Today has been crazy busy, so no posting except for my column this week, which should piss a few people off.
It’s about Pfc Bradley Manning, the former Army intelligence officer who leaked some things (actually many thing) to Wikileaks that were very bad or very good, depending on your outlook. I side with the latter viewpoint.
Manning is the U.S. Army Pfc who was arrested in May 2010 for allegedly passing classified secrets to Wikileaks, which published many of them. Manning, who was unhappy with his life in the military, was accused by prosecutors of being motivated primarily by this unhappiness. Manning and his supporters argue that he motivated by the very things I mentioned at the beginning of this piece: a desire to expose the hypocrisy of a military system that professed to be using troops to defend truth, freedom and the American way, but which instead was wasting untold military lives to wage wars which would, as we all know now, end up being next to pointless.

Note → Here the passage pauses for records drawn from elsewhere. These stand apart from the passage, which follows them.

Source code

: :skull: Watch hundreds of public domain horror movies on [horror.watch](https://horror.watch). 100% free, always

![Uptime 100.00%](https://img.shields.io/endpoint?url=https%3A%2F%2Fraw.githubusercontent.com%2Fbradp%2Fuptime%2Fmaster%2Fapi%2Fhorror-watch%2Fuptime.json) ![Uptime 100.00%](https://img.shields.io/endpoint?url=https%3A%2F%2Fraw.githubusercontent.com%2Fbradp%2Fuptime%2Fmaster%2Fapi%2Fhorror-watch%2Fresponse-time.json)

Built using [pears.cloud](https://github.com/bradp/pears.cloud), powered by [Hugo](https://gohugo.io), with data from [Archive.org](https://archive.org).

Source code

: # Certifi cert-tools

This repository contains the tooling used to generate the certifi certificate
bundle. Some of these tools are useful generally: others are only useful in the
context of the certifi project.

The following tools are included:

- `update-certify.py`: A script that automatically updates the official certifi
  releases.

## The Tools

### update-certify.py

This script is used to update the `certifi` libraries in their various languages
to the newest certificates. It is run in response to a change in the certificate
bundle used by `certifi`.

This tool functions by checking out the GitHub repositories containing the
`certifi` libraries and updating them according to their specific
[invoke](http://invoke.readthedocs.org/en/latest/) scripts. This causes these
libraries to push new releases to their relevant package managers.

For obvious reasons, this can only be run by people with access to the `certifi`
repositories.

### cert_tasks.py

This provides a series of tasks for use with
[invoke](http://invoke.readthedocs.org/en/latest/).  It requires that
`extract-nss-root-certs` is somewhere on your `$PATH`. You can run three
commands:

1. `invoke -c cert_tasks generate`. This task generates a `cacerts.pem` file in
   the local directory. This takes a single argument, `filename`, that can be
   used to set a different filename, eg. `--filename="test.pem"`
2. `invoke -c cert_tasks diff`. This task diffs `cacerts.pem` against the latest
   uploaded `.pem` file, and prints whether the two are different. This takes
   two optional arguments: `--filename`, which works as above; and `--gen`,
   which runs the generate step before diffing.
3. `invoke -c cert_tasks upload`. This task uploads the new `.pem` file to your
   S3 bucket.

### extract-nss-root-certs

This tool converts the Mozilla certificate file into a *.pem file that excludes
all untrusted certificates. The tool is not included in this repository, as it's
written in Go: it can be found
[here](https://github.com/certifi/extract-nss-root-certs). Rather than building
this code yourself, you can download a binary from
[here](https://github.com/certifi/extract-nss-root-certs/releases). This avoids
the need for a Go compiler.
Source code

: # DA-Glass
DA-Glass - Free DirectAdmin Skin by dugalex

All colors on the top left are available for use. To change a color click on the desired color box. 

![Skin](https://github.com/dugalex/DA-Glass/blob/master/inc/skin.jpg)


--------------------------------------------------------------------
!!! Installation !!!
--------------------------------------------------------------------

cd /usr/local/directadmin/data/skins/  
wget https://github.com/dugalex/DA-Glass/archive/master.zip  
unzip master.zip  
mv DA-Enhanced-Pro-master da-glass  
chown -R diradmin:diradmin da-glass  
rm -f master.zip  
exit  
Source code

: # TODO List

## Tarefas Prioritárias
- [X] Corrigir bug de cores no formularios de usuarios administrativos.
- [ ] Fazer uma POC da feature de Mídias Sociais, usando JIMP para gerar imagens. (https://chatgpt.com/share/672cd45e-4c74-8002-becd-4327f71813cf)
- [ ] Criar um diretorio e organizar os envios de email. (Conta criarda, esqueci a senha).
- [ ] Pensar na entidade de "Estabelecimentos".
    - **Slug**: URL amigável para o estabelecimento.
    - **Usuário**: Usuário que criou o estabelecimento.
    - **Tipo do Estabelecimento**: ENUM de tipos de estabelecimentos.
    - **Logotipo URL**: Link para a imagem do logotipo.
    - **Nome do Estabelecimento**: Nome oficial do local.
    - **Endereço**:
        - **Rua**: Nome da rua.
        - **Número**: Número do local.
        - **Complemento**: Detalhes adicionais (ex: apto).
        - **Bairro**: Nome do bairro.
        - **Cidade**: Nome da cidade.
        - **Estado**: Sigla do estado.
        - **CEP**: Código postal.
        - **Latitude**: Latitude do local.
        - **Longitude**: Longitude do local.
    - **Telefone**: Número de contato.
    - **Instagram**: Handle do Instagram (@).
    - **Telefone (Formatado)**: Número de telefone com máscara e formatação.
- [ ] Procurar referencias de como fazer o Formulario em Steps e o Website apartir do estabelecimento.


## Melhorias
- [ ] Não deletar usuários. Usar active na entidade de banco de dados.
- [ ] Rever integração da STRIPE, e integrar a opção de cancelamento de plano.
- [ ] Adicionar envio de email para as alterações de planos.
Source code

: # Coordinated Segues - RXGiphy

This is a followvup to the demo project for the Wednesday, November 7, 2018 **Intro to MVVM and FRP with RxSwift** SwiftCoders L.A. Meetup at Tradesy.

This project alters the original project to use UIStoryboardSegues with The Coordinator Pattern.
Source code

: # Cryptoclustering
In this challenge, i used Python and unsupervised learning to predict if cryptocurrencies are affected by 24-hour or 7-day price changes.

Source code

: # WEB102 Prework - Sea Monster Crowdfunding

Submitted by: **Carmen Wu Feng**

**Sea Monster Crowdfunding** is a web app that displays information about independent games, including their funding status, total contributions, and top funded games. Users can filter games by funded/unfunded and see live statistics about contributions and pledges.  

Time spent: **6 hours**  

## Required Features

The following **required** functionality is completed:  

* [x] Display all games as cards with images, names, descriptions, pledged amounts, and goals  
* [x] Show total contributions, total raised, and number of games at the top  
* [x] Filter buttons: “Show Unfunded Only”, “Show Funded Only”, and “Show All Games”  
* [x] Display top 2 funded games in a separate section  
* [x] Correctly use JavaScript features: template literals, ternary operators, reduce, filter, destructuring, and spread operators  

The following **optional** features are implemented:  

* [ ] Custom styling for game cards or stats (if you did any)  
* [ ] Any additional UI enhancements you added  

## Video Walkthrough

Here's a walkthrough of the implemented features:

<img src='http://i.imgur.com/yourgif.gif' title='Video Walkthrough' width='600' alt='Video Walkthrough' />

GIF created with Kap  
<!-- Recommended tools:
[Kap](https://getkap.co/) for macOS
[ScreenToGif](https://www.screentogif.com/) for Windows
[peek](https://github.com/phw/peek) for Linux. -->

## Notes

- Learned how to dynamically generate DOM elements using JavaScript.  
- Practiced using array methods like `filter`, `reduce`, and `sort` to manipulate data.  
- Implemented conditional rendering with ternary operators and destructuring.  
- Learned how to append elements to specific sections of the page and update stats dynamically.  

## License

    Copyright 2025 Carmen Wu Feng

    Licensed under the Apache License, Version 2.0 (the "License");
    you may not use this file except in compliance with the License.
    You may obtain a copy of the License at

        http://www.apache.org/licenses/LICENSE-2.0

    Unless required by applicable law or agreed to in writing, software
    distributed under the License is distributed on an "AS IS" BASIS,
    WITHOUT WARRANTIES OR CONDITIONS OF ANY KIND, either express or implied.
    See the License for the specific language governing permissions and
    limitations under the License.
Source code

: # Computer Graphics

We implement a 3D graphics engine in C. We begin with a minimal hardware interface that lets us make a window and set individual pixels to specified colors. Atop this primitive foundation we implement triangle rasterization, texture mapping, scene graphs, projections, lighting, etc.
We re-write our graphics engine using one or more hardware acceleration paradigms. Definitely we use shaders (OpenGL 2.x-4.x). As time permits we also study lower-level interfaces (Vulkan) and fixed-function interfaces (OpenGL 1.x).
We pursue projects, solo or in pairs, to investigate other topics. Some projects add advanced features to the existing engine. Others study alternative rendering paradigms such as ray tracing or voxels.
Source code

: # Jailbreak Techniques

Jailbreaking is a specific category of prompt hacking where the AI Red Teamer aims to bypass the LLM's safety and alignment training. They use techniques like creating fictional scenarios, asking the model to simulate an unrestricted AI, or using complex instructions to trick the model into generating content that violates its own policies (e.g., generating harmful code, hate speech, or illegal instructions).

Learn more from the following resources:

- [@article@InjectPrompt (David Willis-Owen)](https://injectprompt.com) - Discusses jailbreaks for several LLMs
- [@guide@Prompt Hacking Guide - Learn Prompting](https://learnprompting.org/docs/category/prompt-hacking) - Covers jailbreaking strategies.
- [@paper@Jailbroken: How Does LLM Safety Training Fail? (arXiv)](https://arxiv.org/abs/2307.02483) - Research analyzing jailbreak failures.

But Manning exposed more than just a government and military willing to kill its own for ephemeral gains. He also exposed needless deaths of Iraqi and Afghani civilians, including the May, 4, 2009 Garanal massacre, a B-1 bombing raid which is said to have killed between 86-147 Afghan civilians. This was a war crime, pure and simple.
American government and military officials say that Manning put American military lives in danger because of the anger these kinds of leaks engendered in local populations. A more critical reading of these incidents brings up more important questions, including the most important one of all: Aren’t we supposed to be the good guys? All it takes is a few mass murders by our military, and the sheen of righteousness in which they cloak themselves washed away.
Manning had issues and we may never know how pure his motivations were. But that is not relevant. The information he released showed an American government and military, which were telling the U.S. public one thing, while committing war crimes in the Middle East. The Manning leaks also show a military effort that was often haphazard and at odd with its stated goals. If you cannot work up a tear or two over civilian casualties in war, how about working some up over dead soldiers who were fighting and dying for little more than window dressing meant to sell the war to a skeptical public at home?
Sound familiar? It should if you know recent American history at all, because of a psychiatrist and private contractor with the Rand Corporation named Daniel Ellsberg who, in 1971, released the Pentagon Papers showing that the U.S. government basically had no idea what it was doing in the Vietnam War. Those papers were published by no less than the New York Times, and the incident is considered a seminal moment in free speech and newspaper publishing in America.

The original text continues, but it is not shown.